Hairy Armpits and Miss America
I grew up in an environment where pageantry wasn’t synonymous with positive.
When I was in the fourth grade, a brochure arrived in the mail from American Coed Pageants (addressed to me!!) and I was over the moon seeing the girls in dresses and crowns, daring to imagine myself in those pictures. I wanted to be on that stage BAD, but my parents swiftly tossed aside the notion. “No way, you’re not that kind of girl.” What did that even mean?
Fast forward 10 years. I watch my friend compete for Miss Washington County, then at Miss Oregon. I am mesmerized, and hooked. This time, I am old enough to decide for myself, and take my parents along for the ride in the Miss America system. I go on to win four consecutive titles during my college years, and graduate debt-free with the assistance of pageant scholarships. Hat tip to pageantry… and to a mom and dad who got on board.
When my competition days were over (at least for that period of my life!), I went on to become a director and started the Miss Portland Scholarship Program. This is where my story really gets interesting.
You see, I fervently believed that my pageant would be for everyone. Size, ability, background, politics, talent choice, wardrobe, whatever. I recruited and mentored any woman ages 18-23 who had the inkling to get on my stage and compete for the top prize I had secured for my two winners – a whole year’s worth of tuition at my alma matter, Portland State University. Those scholarships were certainly more coveted than the actual crown itself.

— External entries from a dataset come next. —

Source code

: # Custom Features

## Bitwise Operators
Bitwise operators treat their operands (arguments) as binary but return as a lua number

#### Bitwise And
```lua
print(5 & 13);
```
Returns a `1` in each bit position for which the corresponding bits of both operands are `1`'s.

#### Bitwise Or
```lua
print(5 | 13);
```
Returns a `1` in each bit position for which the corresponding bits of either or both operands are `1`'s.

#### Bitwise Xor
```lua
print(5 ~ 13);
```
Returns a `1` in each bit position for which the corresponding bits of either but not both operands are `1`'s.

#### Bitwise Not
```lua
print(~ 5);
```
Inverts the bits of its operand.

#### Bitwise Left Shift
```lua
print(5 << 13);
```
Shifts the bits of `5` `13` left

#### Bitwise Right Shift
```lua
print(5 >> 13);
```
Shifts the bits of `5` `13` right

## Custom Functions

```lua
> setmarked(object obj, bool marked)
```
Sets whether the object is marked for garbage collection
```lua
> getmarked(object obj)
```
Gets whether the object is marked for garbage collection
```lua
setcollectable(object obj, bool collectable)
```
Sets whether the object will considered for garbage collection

The first year of my program, I was blessed to have Katie Harman choose my local as a stepping stone for her second attempt at the Miss Oregon title. This young woman had a plan, worked hard, and was more dedicated and graceful than anyone I had ever met. And she indeed won my local title, then Miss Oregon, and went on to be the very first Miss America from our state. It was surreal.
Her big win also meant that my program had a bit of a spotlight on it, and I found myself with a plethora of contestants the following year. Some of that would be good, but some would present me with a challenge. One that I was ready to meet head on.
Among the new registrants were three, let’s say, atypical pageant girls. The state supervisor was leery of their intentions, and suggested they not be accepted into the program. However, I pledged to make my program the most open, welcoming pageant that at least I had ever known, and use that space as a place to mentor and enrich the lives of my contestants.
Despite some challenges I encountered in working with these particular women, I literally embraced them with open arms and did my best to help them come to understand that pageantry can be a very positive and rewarding journey.
There were hairy armpits in evening wear, halfhearted attempts to follow the choreography, non-traditional talents of forceful poetry reading, platforms about menses (no kidding), and smirks at the girls who were too conventional for their liking. At this point my entire pageant was feeling quite unconventional, and I embraced it, doing my best to help everyone have a positive experience.
The night of the competition arrived, and so did my contestants, some in makeup and others with beer smuggled in under a coat. Our precious Katie Harman, Miss America 2002, was there to crown the next Miss Portland, something I was immensely looking forward to. But as the evening progressed and the contestants in question started acting a little squirrely, Katie’s traveling companion insisted that she leave before crowning. I was heartbroken, but understood.
The show ended with two new title holders, and three women ready to make a political statement. After the crowns were pinned on, a “full moon” appeared from beneath one of the contestant’s gowns, as she bent over and lifted it up in front of the audience. The curtain promptly dropped.
A few weeks later, an article was published in a Portland alternative newspaper, chronicling one contestant’s experience in my program, peppered with snarky (albeit witty) musings on her “joke” of a pageant experience.
I had been duped by two political protesters and a journalist. And I’d still do it all over again.
You see, I believe so strongly in the positive benefits of pageantry that, faced with the same decision, I would not turn those girls away. I started my program on the grounds of a positive experience for everyone, and I am proud that I stuck to my conviction, even if it meant I missed out of seeing my Miss America crown my next Miss Portland. Sigh.
The afternoon before the pageant, I had taken those girls aside for a heart to heart, asking them to support me in my work as I had supported them. But they had a plan and they still went through with it. I do believe, however, that the effort I put in specifically to welcome them and nurture them was worth it. My dreams of pageantry were dashed as a child, and I had to make it all happen for myself as a young woman. I wanted nothing more than to give that to ALL my contestants.
I believe these girls may have had a glimmer of desire deep inside them be Miss Portland. Despite the hairy armpits and mockery, there might be a woman who could admire Miss America for her intellect, self-awareness, accomplishments and courage. She just wasn’t mature enough to look beyond the crown to recognize these strengths in other women. I hope she walked away a little closer to being able to do that.
I consider that a win for positive pageantry.